The 2 percent is from the March 2016 total of $70 million — which is 6.7 percent of each establishment’s gross tax receipt — compared to the $68 million from March 2015, according to a data analysis from the Austin American-Statesman.
With South by Southwest Festival activities, Rodeo Austin, Texas Relays and other big events, March is the busiest month in alcohol sales for many of Austin’s bars and nightlife venues, according to Kevin Lyons, press secretary for the comptroller’s office.
Symon’s Burger Joint, which opened in the new Urban Outfitter’s expansion last November, had its first taste of the sales boom brought on by March festivities, assistant manager Christopher Arias said.
“I would say March was our biggest month for alcohol, bar none,” Arias said.
For this year’s SXSW, Symon’s hosted day-long concerts for four days, noon to 9 p.m., with a total of 32 bands performing over the entire week.

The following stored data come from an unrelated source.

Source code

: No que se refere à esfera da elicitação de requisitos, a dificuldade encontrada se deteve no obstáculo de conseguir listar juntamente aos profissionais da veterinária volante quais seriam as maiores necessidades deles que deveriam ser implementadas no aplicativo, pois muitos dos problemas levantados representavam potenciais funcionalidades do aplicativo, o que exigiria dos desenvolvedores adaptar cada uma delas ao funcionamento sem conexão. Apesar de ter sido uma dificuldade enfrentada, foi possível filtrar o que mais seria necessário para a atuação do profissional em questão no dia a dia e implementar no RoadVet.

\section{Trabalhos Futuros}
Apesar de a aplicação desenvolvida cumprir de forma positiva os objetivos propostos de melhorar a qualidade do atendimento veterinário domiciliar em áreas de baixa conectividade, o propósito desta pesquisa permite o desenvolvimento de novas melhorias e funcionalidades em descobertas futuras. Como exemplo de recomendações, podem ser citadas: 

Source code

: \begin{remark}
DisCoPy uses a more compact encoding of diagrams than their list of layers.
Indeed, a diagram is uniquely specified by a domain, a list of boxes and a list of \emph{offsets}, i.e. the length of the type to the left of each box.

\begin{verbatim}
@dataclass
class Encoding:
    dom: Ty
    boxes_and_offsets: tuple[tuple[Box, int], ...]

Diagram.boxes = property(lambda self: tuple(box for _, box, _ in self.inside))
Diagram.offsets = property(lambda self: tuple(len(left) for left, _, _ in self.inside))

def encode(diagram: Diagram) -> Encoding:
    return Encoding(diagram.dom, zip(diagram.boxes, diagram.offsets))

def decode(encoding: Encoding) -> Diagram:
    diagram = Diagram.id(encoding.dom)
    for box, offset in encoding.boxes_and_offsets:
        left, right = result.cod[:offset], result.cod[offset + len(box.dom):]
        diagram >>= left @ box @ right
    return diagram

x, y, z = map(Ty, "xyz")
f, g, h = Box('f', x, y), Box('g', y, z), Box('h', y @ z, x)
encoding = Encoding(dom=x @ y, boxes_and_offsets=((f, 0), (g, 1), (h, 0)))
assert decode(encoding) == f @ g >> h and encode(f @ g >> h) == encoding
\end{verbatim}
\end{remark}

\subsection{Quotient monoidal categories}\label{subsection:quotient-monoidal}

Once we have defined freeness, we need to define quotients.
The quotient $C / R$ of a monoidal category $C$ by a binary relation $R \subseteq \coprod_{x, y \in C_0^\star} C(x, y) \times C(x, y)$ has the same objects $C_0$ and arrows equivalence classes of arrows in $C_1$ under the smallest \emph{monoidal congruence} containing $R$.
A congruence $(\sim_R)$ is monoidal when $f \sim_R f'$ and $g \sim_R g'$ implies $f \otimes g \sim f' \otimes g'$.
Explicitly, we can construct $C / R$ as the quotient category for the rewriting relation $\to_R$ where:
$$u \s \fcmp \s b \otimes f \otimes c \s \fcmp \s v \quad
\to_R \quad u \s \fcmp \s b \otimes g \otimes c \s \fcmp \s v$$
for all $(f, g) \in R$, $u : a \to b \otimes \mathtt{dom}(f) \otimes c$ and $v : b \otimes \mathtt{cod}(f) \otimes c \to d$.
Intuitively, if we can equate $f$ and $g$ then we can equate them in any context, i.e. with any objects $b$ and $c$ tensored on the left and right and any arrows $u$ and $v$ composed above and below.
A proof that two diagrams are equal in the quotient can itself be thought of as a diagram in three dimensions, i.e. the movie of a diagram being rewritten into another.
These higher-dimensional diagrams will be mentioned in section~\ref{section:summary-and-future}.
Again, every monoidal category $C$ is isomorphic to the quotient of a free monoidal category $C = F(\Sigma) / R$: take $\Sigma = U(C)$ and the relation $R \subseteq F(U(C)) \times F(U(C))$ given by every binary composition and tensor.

“There was actually no venue or anything going on for SXSW last year, so it was pretty dead. Pretty much all business was centered around downtown and Red River District,” Arias said. “This March, we had humongous sales for alcohol and all sorts of food.”
Many of the city’s highest earning establishments for alcohol sales for March are situated along Sixth Street and in the Red River District, where students and visitors to the city frequent during the festival season. The top earning establishments for March include the J.W. Marriott hotel, Chupacabra Cantina and Stubb’s Bar-B-Q, according to the comptroller’s office.
In the lead-up to LEVITATION music festival, which is held at the end of April, some bands were unable to perform at the concert because of a cancellation at the last minute and instead ended up performing at Symon’s, providing the burger joint with a huge boom in business and sales, Arias said.
“We did about 300 to 400 times better what we do per day for alcohol sales just for that concert,” Arias said.
Radio-television-film senior Dana Summers said she went out to two bars along Sixth Street during SXSW, where the street was unusually packed with festival goers even while the sun was out.
“It was really busy, even in the daytime,” Summers said. “Normally Sixth Street is a lot more calm.”
The total in alcohol sales stems from two different taxes, one from the gross receipts tax from establishments and one from the mixed beverage sales tax imposed on the sale or service of alcoholic beverages from consumers, which is unavailable data for the public, Lyons said.
In January 2014, the State Comptroller’s Office changed its tax structure from where establishments are charged 14 percent to 6.7 percent of their gross receipts, Lyons said.
“The consumer who’s buying the liquor, nothing changed for them,” Lyons said.